[Saved data entries]
****************************************

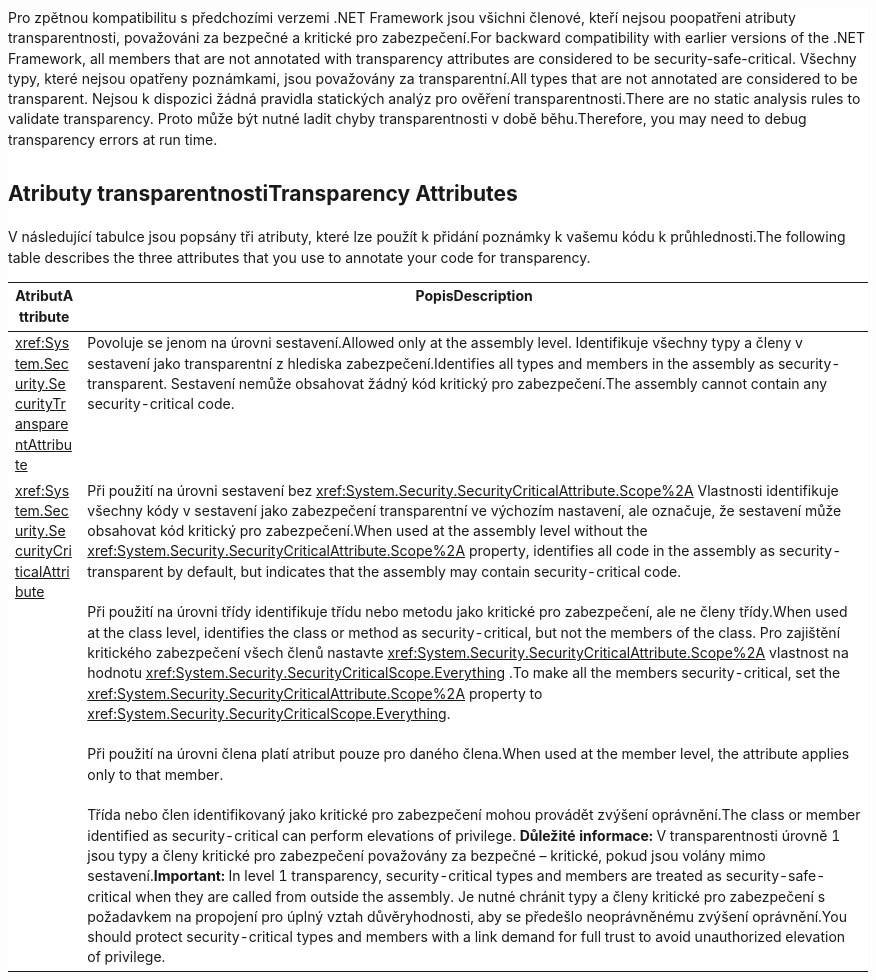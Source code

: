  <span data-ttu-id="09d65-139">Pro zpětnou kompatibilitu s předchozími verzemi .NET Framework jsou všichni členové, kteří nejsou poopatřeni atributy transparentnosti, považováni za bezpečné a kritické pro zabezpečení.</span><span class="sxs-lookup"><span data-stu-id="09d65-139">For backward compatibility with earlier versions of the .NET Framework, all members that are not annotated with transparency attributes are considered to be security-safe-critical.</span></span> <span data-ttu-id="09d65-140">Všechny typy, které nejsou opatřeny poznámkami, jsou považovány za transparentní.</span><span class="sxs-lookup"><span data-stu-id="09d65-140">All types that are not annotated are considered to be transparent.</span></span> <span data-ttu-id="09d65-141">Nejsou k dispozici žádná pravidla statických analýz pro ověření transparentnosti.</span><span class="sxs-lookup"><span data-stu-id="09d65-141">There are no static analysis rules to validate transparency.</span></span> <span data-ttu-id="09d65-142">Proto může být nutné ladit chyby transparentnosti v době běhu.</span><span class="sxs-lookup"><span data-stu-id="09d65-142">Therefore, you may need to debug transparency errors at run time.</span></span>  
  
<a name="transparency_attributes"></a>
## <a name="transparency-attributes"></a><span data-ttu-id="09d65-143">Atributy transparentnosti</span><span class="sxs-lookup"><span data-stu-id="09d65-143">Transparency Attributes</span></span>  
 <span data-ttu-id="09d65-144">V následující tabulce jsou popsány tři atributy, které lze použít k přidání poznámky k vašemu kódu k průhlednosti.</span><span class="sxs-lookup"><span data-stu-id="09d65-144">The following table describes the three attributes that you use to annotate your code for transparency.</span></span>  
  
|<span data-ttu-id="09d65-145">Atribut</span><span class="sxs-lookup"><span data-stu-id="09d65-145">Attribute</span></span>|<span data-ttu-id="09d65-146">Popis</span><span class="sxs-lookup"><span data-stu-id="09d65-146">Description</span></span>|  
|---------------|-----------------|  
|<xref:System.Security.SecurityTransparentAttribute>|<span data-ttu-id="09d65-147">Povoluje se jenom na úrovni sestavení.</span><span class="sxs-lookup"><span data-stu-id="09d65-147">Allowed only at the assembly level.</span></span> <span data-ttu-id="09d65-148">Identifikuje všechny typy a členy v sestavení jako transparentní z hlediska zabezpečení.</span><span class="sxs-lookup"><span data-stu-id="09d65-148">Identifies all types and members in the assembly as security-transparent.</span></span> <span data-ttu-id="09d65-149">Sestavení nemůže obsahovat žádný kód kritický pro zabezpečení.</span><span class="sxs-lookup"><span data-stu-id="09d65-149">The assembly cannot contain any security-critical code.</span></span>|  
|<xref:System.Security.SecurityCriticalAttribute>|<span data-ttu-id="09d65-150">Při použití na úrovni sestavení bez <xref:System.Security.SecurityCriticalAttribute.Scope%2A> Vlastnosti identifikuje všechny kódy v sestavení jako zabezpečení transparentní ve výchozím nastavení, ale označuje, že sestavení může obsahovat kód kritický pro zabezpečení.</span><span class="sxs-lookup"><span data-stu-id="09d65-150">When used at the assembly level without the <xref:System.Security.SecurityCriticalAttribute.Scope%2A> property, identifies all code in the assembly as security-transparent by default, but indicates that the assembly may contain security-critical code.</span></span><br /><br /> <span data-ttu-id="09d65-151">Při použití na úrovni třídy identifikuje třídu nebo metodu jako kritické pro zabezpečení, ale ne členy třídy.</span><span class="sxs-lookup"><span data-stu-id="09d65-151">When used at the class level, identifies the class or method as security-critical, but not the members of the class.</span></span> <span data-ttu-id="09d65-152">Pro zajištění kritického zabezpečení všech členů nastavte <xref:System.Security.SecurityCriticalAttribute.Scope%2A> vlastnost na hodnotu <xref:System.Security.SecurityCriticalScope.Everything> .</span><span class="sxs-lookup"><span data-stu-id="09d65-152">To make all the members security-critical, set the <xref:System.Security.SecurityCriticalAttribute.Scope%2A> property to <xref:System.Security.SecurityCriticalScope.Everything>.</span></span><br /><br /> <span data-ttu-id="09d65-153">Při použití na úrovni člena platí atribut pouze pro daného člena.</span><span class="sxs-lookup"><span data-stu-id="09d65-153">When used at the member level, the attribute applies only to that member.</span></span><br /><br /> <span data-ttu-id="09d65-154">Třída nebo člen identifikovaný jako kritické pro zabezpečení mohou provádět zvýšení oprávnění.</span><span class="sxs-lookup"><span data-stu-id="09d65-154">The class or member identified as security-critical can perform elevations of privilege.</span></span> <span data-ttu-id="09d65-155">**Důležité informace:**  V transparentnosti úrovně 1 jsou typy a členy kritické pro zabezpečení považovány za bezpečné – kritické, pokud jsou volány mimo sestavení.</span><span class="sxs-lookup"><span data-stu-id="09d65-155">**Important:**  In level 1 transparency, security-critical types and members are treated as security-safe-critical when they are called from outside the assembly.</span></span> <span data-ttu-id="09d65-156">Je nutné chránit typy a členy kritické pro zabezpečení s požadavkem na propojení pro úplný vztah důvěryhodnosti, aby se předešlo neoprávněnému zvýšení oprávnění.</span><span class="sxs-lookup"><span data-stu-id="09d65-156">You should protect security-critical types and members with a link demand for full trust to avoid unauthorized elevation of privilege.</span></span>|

****************************************

▶ _Work instruction_:
Restate each entry word for word. Omit every picture.

▶ _Answer below_:
Source code

:  <span data-ttu-id="09d65-139">Pro zpětnou kompatibilitu s předchozími verzemi .NET Framework jsou všichni členové, kteří nejsou poopatřeni atributy transparentnosti, považováni za bezpečné a kritické pro zabezpečení.</span><span class="sxs-lookup"><span data-stu-id="09d65-139">For backward compatibility with earlier versions of the .NET Framework, all members that are not annotated with transparency attributes are considered to be security-safe-critical.</span></span> <span data-ttu-id="09d65-140">Všechny typy, které nejsou opatřeny poznámkami, jsou považovány za transparentní.</span><span class="sxs-lookup"><span data-stu-id="09d65-140">All types that are not annotated are considered to be transparent.</span></span> <span data-ttu-id="09d65-141">Nejsou k dispozici žádná pravidla statických analýz pro ověření transparentnosti.</span><span class="sxs-lookup"><span data-stu-id="09d65-141">There are no static analysis rules to validate transparency.</span></span> <span data-ttu-id="09d65-142">Proto může být nutné ladit chyby transparentnosti v době běhu.</span><span class="sxs-lookup"><span data-stu-id="09d65-142">Therefore, you may need to debug transparency errors at run time.</span></span>  
  
<a name="transparency_attributes"></a>
## <a name="transparency-attributes"></a><span data-ttu-id="09d65-143">Atributy transparentnosti</span><span class="sxs-lookup"><span data-stu-id="09d65-143">Transparency Attributes</span></span>  
 <span data-ttu-id="09d65-144">V následující tabulce jsou popsány tři atributy, které lze použít k přidání poznámky k vašemu kódu k průhlednosti.</span><span class="sxs-lookup"><span data-stu-id="09d65-144">The following table describes the three attributes that you use to annotate your code for transparency.</span></span>  
  
|<span data-ttu-id="09d65-145">Atribut</span><span class="sxs-lookup"><span data-stu-id="09d65-145">Attribute</span></span>|<span data-ttu-id="09d65-146">Popis</span><span class="sxs-lookup"><span data-stu-id="09d65-146">Description</span></span>|  
|---------------|-----------------|  
|<xref:System.Security.SecurityTransparentAttribute>|<span data-ttu-id="09d65-147">Povoluje se jenom na úrovni sestavení.</span><span class="sxs-lookup"><span data-stu-id="09d65-147">Allowed only at the assembly level.</span></span> <span data-ttu-id="09d65-148">Identifikuje všechny typy a členy v sestavení jako transparentní z hlediska zabezpečení.</span><span class="sxs-lookup"><span data-stu-id="09d65-148">Identifies all types and members in the assembly as security-transparent.</span></span> <span data-ttu-id="09d65-149">Sestavení nemůže obsahovat žádný kód kritický pro zabezpečení.</span><span class="sxs-lookup"><span data-stu-id="09d65-149">The assembly cannot contain any security-critical code.</span></span>|  
|<xref:System.Security.SecurityCriticalAttribute>|<span data-ttu-id="09d65-150">Při použití na úrovni sestavení bez <xref:System.Security.SecurityCriticalAttribute.Scope%2A> Vlastnosti identifikuje všechny kódy v sestavení jako zabezpečení transparentní ve výchozím nastavení, ale označuje, že sestavení může obsahovat kód kritický pro zabezpečení.</span><span class="sxs-lookup"><span data-stu-id="09d65-150">When used at the assembly level without the <xref:System.Security.SecurityCriticalAttribute.Scope%2A> property, identifies all code in the assembly as security-transparent by default, but indicates that the assembly may contain security-critical code.</span></span><br /><br /> <span data-ttu-id="09d65-151">Při použití na úrovni třídy identifikuje třídu nebo metodu jako kritické pro zabezpečení, ale ne členy třídy.</span><span class="sxs-lookup"><span data-stu-id="09d65-151">When used at the class level, identifies the class or method as security-critical, but not the members of the class.</span></span> <span data-ttu-id="09d65-152">Pro zajištění kritického zabezpečení všech členů nastavte <xref:System.Security.SecurityCriticalAttribute.Scope%2A> vlastnost na hodnotu <xref:System.Security.SecurityCriticalScope.Everything> .</span><span class="sxs-lookup"><span data-stu-id="09d65-152">To make all the members security-critical, set the <xref:System.Security.SecurityCriticalAttribute.Scope%2A> property to <xref:System.Security.SecurityCriticalScope.Everything>.</span></span><br /><br /> <span data-ttu-id="09d65-153">Při použití na úrovni člena platí atribut pouze pro daného člena.</span><span class="sxs-lookup"><span data-stu-id="09d65-153">When used at the member level, the attribute applies only to that member.</span></span><br /><br /> <span data-ttu-id="09d65-154">Třída nebo člen identifikovaný jako kritické pro zabezpečení mohou provádět zvýšení oprávnění.</span><span class="sxs-lookup"><span data-stu-id="09d65-154">The class or member identified as security-critical can perform elevations of privilege.</span></span> <span data-ttu-id="09d65-155">**Důležité informace:**  V transparentnosti úrovně 1 jsou typy a členy kritické pro zabezpečení považovány za bezpečné – kritické, pokud jsou volány mimo sestavení.</span><span class="sxs-lookup"><span data-stu-id="09d65-155">**Important:**  In level 1 transparency, security-critical types and members are treated as security-safe-critical when they are called from outside the assembly.</span></span> <span data-ttu-id="09d65-156">Je nutné chránit typy a členy kritické pro zabezpečení s požadavkem na propojení pro úplný vztah důvěryhodnosti, aby se předešlo neoprávněnému zvýšení oprávnění.</span><span class="sxs-lookup"><span data-stu-id="09d65-156">You should protect security-critical types and members with a link demand for full trust to avoid unauthorized elevation of privilege.</span></span>|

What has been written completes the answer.